Records contained in a dataset
Segment Open
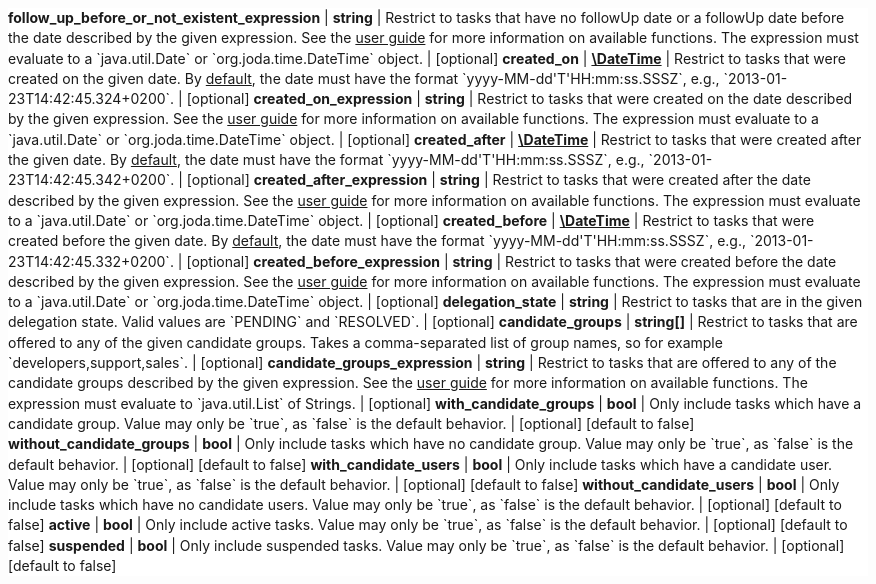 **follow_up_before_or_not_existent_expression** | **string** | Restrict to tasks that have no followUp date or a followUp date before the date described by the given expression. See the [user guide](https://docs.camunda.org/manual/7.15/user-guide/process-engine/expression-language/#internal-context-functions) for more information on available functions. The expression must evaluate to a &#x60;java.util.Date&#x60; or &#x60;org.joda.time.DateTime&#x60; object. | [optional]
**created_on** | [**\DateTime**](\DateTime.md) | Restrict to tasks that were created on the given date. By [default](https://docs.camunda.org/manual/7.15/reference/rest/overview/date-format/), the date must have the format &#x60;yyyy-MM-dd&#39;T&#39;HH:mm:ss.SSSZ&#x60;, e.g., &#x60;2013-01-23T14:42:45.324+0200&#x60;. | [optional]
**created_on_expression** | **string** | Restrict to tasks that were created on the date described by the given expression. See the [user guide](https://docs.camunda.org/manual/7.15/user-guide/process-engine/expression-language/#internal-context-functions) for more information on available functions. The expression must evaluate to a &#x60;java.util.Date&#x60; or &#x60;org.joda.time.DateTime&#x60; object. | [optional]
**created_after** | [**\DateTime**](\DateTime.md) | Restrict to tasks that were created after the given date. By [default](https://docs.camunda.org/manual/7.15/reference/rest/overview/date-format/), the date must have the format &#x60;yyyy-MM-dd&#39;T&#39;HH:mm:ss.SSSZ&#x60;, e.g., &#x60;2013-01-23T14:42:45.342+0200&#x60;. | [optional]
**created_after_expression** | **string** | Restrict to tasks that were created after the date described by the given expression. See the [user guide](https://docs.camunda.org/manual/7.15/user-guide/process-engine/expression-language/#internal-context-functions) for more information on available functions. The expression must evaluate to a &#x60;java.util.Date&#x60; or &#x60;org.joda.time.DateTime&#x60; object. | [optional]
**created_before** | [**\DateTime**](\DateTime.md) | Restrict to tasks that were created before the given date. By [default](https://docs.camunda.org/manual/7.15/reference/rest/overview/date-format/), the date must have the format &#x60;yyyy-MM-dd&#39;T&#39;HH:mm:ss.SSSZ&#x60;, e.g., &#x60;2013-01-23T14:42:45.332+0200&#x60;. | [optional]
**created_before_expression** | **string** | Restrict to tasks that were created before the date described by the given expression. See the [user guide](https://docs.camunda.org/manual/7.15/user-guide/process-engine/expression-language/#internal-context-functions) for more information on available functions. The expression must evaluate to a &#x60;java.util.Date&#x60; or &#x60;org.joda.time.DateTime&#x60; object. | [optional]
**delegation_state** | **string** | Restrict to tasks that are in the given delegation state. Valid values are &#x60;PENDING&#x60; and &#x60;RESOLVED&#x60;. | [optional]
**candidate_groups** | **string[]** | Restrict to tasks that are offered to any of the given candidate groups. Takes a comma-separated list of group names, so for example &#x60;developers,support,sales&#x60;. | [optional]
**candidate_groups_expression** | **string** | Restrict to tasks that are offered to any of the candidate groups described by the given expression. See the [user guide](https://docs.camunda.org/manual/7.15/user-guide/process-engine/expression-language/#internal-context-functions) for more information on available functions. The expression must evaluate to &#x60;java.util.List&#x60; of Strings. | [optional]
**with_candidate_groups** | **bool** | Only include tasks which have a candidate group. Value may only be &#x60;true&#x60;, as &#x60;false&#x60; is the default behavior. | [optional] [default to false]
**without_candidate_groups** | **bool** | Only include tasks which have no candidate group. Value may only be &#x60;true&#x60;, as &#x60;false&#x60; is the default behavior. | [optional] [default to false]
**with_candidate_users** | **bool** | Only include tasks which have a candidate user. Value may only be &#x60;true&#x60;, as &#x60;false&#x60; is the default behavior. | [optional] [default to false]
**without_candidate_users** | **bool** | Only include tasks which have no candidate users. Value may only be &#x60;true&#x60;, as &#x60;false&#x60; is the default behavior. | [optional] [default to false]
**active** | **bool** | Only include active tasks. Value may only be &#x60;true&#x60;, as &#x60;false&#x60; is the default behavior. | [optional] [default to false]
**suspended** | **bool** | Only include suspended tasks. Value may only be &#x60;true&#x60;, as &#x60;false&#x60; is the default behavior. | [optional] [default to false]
Segment Closed
Segment Open
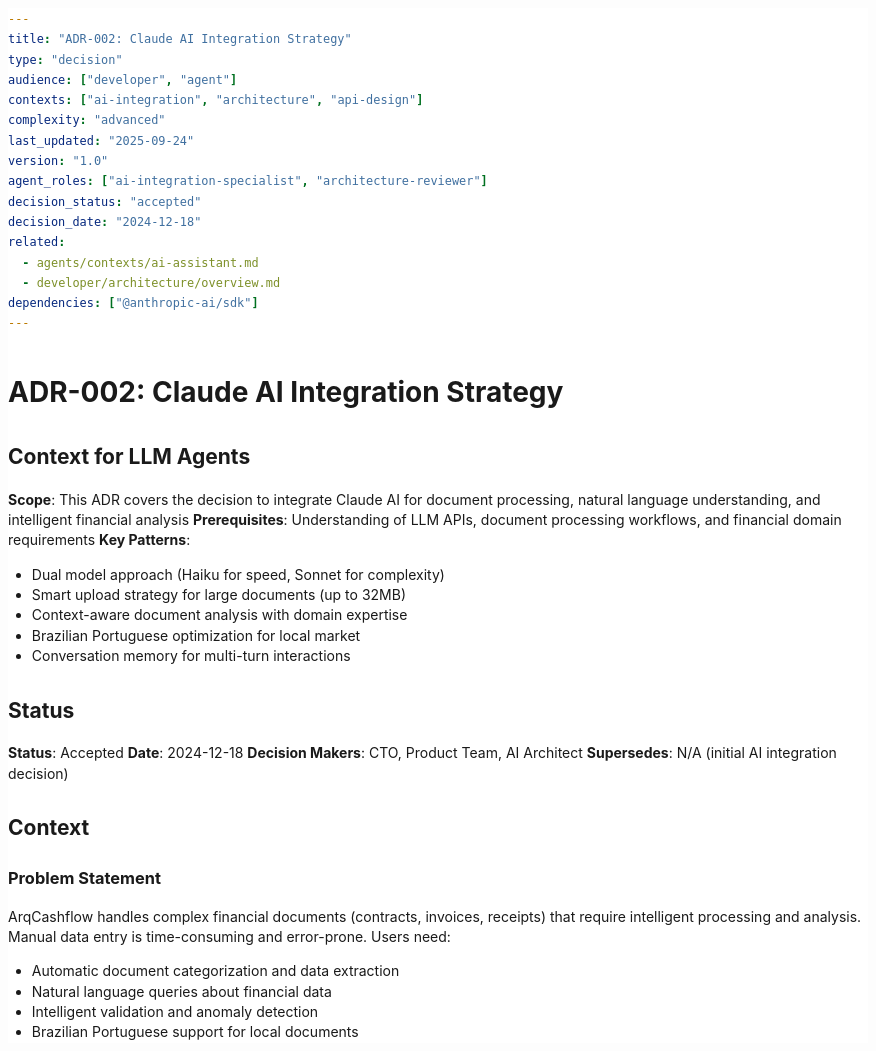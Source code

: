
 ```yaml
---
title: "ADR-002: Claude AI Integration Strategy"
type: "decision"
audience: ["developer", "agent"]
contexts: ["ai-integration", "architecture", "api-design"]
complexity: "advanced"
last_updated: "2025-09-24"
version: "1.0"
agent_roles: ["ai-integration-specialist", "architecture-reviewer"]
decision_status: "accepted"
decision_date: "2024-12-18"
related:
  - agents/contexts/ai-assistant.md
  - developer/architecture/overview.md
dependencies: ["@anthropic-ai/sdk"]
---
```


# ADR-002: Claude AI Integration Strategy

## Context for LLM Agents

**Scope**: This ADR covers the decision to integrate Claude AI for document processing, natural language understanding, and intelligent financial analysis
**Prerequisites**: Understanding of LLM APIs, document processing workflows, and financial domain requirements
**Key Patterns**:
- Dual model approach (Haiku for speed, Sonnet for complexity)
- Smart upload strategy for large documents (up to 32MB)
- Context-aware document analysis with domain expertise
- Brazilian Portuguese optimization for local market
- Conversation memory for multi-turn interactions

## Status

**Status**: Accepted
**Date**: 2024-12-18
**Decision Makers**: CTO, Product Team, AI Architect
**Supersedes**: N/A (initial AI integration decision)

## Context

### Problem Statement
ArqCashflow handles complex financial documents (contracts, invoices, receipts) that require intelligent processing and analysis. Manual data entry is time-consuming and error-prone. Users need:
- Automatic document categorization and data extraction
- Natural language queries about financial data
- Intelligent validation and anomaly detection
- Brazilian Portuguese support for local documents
Segment Closed
» Task to complete
Wherever a line of the data holds "documents", copy that line.

» Task answer
- Smart upload strategy for large documents (up to 32MB)
ArqCashflow handles complex financial documents (contracts, invoices, receipts) that require intelligent processing and analysis. Manual data entry is time-consuming and error-prone. Users need:
- Brazilian Portuguese support for local documents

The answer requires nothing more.